In a bittersweet blow, investors call the Cocoa Cartel’s bluff

Cocoa producers in Ghana and the Ivory Coast set a minimum price for cocoa, but investors aren’t biting -- and it may not help as much as hoped.

Last week, cocoa cultivators in Ghana and the Ivory Coast — which together produce more than 60% of the world’s choco-beans — agreed to set a minimum cocoa price of $2.6k per ton.

In a bittersweet blow, investors call the Cocoa Cartel’s bluff

But, after spiking in a short sugar rush, cocoa prices are falling again as investors bet on consistent cocoa, Axios reports.
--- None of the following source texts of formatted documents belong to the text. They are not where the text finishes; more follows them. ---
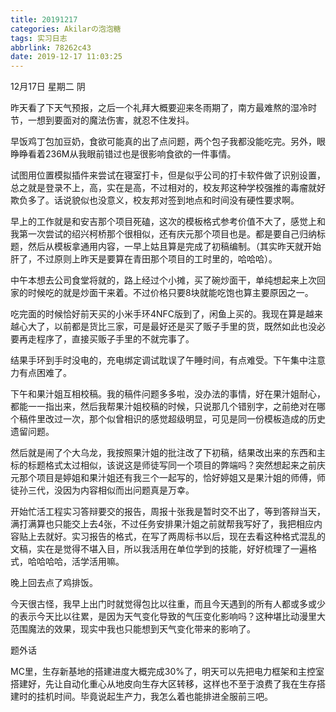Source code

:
 ```yaml
---
title: 20191217
categories: Akilarの泡泡糖
tags: 实习日志
abbrlink: 78262c43
date: 2019-12-17 11:03:25
---
```

12月17日 星期二 阴

昨天看了下天气预报，之后一个礼拜大概要迎来冬雨期了，南方最难熬的湿冷时节，一想到要面对的魔法伤害，就忍不住发抖。

早饭鸡丁包加豆奶，食欲可能真的出了点问题，两个包子我都没能吃完。另外，眼睁睁看着236M从我眼前错过也是很影响食欲的一件事情。

试图用位置模拟插件来尝试在寝室打卡，但是似乎公司的打卡软件做了识别设置，总之就是登录不上，高，实在是高，不过相对的，校友邦这种学校强推的毒瘤就好欺负多了。话说貌似也没意义，校友邦对签到地点和时间没有硬性要求啊。

早上的工作就是和安吉那个项目死磕，这次的模板格式参考价值不大了，感觉上和我第一次尝试的绍兴柯桥那个很相似，还有庆元那个项目也是。都是要自己归纳标题，然后从模板拿通用内容，一早上姑且算是完成了初稿编制。（其实昨天就开始肝了，不过原则上昨天是要算在青田那个项目的工时里的，哈哈哈）。

中午本想去公司食堂将就的，路上经过个小摊，买了碗炒面干，单纯想起来上次回家的时候吃的就是炒面干来着。不过价格只要8块就能吃饱也算主要原因之一。

吃完面的时候恰好前天买的小米手环4NFC版到了，闲鱼上买的。我现在算是越来越心大了，以前都是货比三家，可是最好还是买了贩子手里的货，既然如此也没必要再走程序了，直接买贩子手里的不就完事了。

结果手环到手时没电的，充电绑定调试耽误了午睡时间，有点难受。下午集中注意力有点困难了。

下午和果汁姐互相校稿。我的稿件问题多多啦，没办法的事情，好在果汁姐耐心，都能一一指出来，然后我帮果汁姐校稿的时候，只说那几个错别字，之前绝对在哪个稿件里改过一次，那个似曾相识的感觉超级明显，可见是同一份模板造成的历史遗留问题。

然后就是闹了个大乌龙，我按照果汁姐的批注改了下初稿，结果改出来的东西和主标的标题格式太过相似，该说这是师徒写同一个项目的弊端吗？突然想起来之前庆元那个项目是婷姐和果汁姐还有我三个一起写的，恰好婷姐又是果汁姐的师傅，师徒孙三代，没因为内容相似而出问题真是万幸。

开始忙活工程实习答辩要交的报告，周报十张我是暂时交不出了，等到答辩当天，满打满算也只能交上去4张，不过任务安排果汁姐之前就帮我写好了，我把相应内容贴上去就好。实习报告的格式，在写了两周标书以后，现在去看这种格式混乱的文稿，实在是觉得不堪入目，所以我活用在单位学到的技能，好好梳理了一遍格式，哈哈哈哈，活学活用嘛。

晚上回去点了鸡排饭。

今天很古怪，我早上出门时就觉得包比以往重，而且今天遇到的所有人都或多或少的表示今天比以往累，是因为天气变化导致的气压变化影响吗？这种堪比动漫里大范围魔法的效果，现实中我也只能想到天气变化带来的影响了。

题外话

MC里，生存新基地的搭建进度大概完成30%了，明天可以先把电力框架和主控室搭建好，先让自动化重心从地皮向生存大区转移，这样也不至于浪费了我在生存搭建时的挂机时间。毕竟说起生产力，我怎么着也能排进全服前三吧。
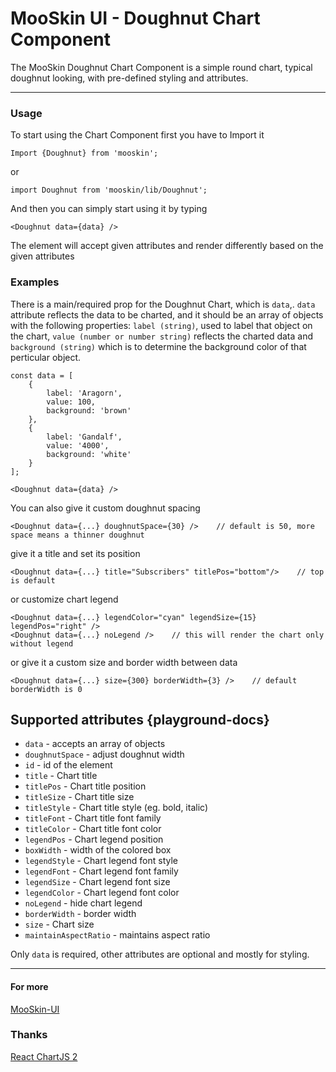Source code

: # MooSkin UI - Doughnut Chart Component

The MooSkin Doughnut Chart Component is a simple round chart, typical doughnut looking, with pre-defined styling and attributes.

___

### Usage

To start using the Chart Component first you have to Import it

```
Import {Doughnut} from 'mooskin';
```
or
```
import Doughnut from 'mooskin/lib/Doughnut';
```

And then you can simply start using it by typing

```
<Doughnut data={data} />
```

The element will accept given attributes and render differently based on the given attributes

### Examples


There is a main/required prop for the Doughnut Chart, which is `data`,. `data` attribute reflects the data to be charted, and it should be an array of objects with the following properties: `label (string)`, used to label that object on the chart, `value (number or number string)` reflects the charted data and `background (string)` which is to determine the background color of that perticular object.

```
const data = [
    {
        label: 'Aragorn',
        value: 100,
        background: 'brown'
    },
    {
        label: 'Gandalf',
        value: '4000',
        background: 'white'
    }
];

<Doughnut data={data} />
```

You can also give it custom doughnut spacing

```
<Doughnut data={...} doughnutSpace={30} />    // default is 50, more space means a thinner doughnut
```

give it a title and set its position

```
<Doughnut data={...} title="Subscribers" titlePos="bottom"/>    // top is default
```

or customize chart legend

```
<Doughnut data={...} legendColor="cyan" legendSize={15} legendPos="right" />
<Doughnut data={...} noLegend />    // this will render the chart only without legend
```

or give it a custom size and border width between data

```
<Doughnut data={...} size={300} borderWidth={3} />    // default borderWidth is 0
```

<div class="playground-doc">


## Supported attributes  {playground-docs}

* `data` - accepts an array of objects
* `doughnutSpace` - adjust doughnut width
* `id` - id of the element
* `title` - Chart title
* `titlePos` - Chart title position
* `titleSize` - Chart title size
* `titleStyle` - Chart title style (eg. bold, italic)
* `titleFont` - Chart title font family
* `titleColor` - Chart title font color
* `legendPos` - Chart legend position
* `boxWidth` - width of the colored box 
* `legendStyle` - Chart legend font style
* `legendFont` - Chart legend font family
* `legendSize` - Chart legend font size
* `legendColor` - Chart legend font color
* `noLegend` - hide chart legend
* `borderWidth` - border width
* `size` - Chart size
* `maintainAspectRatio` - maintains aspect ratio

Only `data` is required, other attributes are optional and mostly for styling.

</div>

___

#### For more

[MooSkin-UI](https://github.com/moosend/mooskin-ui)

### Thanks

[React ChartJS 2](https://github.com/gor181/react-chartjs-2)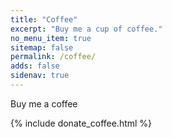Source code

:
 ```yaml
---
title: "Coffee"
excerpt: "Buy me a cup of coffee."
no_menu_item: true
sitemap: false
permalink: /coffee/
adds: false
sidenav: true
---
```


Buy me a coffee

{% include donate_coffee.html %}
Can controls correct cocoa chaos?

Cocoa prices were consistently above $3k per ton between 2014 and 2016, but fell to $2.2k in March due to oversupply.

So Ghana and the Ivory Coast planned to use their massive market share to keep prices sweet — and prevent some of cocoa’s bitter problems.

The considerable conundrums of commodity cocoa

Consumers spend $100B on chocolate every year, but only $5B of that ends up in Africa — where ⅔ of that chocolate comes from. 

This lack of cocoa cash results in reliance on child labor (the industry employs 1.6m children, some trafficked from other countries) and rock-bottom wages (most cocoa families live on less than $2 per day). 

Proponents argue fixing prices could keep kids out of the fields. 

But others argue that processing, not price, is more powerful, pointing to successes in Indonesia — which increased its proportion of value-added cocoa exports from <20% in 2010 to around 95% today.